Bei der Auswahl einer Type zur Produktion ist naturgemäß eine Beschränkung auf die Eigenschaften notwendig, die voraussichtlich am meisten verlangt werden. Es bleibt daher abzuwarten, ob neben dieser (in der Zwischenzeit bereits bewährten) noch andere Ausführungen eine technische und wirtschaftliche Begründung erfahren. Wie angegeben wird, ist es durchaus möglich, mit Hilfe der beschriebenen Randverzahnungen im Meßablenksystem z.B. auch mehrere für die x-Richtung voneinander unabhängige Ablenksysteme abzugrenzen.

Die vielseitige und vorteilhafte Verwertbarkeit dieser neuartigen Siemens-Röhre geht auch aus den in Abb. 5 und 6 wiedergegebenen Oszillogrammen hervor.

Abb. 5:Verschiedene Sinusspannungen,mit
Vierstrahloszillograf und einer Kamera aufgenommen

 

Abb.6: Vierstrahloszillogramm (aufgenommen bei gleichzeitiger
Abtastung von vier Meßpunkten in einem industriellen Fernsehempfänger)
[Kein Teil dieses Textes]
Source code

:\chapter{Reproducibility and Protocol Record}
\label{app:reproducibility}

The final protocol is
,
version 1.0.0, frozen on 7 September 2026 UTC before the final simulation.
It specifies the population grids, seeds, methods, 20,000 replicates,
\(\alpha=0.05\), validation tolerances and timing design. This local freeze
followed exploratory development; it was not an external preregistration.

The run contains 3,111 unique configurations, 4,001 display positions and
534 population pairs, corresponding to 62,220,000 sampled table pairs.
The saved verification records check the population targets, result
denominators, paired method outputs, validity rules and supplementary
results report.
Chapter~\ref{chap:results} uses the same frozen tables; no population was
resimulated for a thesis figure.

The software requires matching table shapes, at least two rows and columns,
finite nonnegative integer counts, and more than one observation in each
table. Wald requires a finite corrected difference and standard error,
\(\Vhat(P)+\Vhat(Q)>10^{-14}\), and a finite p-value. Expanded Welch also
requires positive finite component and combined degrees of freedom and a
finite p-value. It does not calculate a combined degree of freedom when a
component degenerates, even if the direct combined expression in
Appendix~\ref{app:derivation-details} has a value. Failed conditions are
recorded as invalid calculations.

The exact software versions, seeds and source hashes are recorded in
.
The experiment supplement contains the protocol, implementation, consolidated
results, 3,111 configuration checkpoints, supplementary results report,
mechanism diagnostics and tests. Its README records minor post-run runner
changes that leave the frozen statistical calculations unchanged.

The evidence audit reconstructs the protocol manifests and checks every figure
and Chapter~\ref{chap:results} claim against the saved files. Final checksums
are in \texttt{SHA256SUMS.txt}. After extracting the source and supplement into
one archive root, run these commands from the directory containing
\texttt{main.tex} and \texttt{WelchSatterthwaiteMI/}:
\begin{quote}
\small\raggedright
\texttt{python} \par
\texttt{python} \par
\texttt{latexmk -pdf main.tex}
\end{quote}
Eine ebenfalls mit nur einem Erzeugungssystem arbeitende Zweistrahlröhre wurde in England von Cossor bereits im Jahre 1939 entwickelt, kam aber erst nach dem Kriege auf den Markt. Es ist die sogenannte Spaltstrahl-Röhre (split-beam-tube). Bei dieser Röhre wird, der Name deutet es an, der Elektronenstrahl nach Verlassen des Erzeugungssystems und Durchlaufen des Zeitablenksystems durch eine entsprechend eingebaute Elektrode, die „Spalteranode“, in zwei Hälften gespalten. Die ganze Konstruktion, besonders die Maßnahmen, die bei dieser Röhre ergriffen wurden, um die gegenseitige Unabhängigkeit der beiden Strahlhälften zu erreichen, ist an sich ebenfalls sehr interessant. Für den praktischen Gebrauch aber hat diese Röhre einen Nachteil: Die Ruhepunkte der beiden Strahlen fallen zusammen und liegen in der Mitte des Bildschirmes. Erst beim Anlegen von Meßspannungen wird die Trennung des Strahles in zwei Hälften sichtbar.